- [Task description]
Go through the entries below and copy each line that holds the word "virtual".

#### Data for processing

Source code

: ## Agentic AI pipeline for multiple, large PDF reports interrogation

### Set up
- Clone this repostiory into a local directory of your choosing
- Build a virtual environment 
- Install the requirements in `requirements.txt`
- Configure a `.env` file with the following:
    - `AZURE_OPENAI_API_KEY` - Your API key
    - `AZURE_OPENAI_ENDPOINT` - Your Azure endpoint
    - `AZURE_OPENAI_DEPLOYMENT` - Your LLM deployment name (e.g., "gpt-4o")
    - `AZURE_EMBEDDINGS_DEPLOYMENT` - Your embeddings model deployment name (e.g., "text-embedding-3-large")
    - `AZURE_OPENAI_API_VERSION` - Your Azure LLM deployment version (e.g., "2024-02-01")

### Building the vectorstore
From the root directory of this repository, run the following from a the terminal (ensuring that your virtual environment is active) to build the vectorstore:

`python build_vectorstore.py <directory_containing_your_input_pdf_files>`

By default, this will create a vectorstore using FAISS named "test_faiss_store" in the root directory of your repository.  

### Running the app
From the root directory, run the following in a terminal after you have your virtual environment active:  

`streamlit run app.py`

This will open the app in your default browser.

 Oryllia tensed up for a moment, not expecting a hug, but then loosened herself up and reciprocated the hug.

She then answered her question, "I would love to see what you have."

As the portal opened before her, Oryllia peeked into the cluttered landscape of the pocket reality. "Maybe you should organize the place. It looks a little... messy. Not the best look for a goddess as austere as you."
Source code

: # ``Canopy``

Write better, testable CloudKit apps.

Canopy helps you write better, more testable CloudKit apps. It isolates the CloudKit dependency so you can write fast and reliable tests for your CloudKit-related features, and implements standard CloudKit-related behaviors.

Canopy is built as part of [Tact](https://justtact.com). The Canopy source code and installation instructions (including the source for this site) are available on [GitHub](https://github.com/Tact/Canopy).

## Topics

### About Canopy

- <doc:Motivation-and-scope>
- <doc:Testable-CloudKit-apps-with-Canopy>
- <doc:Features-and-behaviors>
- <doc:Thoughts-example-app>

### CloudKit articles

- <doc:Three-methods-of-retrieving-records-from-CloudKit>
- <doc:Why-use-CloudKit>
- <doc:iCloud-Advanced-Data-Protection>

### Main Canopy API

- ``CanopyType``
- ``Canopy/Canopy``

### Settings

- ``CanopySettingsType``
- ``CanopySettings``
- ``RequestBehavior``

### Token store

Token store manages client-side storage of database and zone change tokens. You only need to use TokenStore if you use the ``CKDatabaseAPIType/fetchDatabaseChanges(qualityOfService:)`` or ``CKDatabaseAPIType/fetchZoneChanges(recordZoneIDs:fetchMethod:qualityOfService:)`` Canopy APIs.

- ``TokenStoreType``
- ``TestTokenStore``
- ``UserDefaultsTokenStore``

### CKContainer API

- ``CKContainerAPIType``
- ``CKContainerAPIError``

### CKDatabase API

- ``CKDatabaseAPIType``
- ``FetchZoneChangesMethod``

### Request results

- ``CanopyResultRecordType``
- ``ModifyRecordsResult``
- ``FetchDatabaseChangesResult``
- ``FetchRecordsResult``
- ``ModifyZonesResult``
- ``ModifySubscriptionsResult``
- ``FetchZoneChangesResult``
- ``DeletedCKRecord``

########

- [Your solution]
- Build a virtual environment 
From the root directory of this repository, run the following from a the terminal (ensuring that your virtual environment is active) to build the vectorstore:
From the root directory, run the following in a terminal after you have your virtual environment active:  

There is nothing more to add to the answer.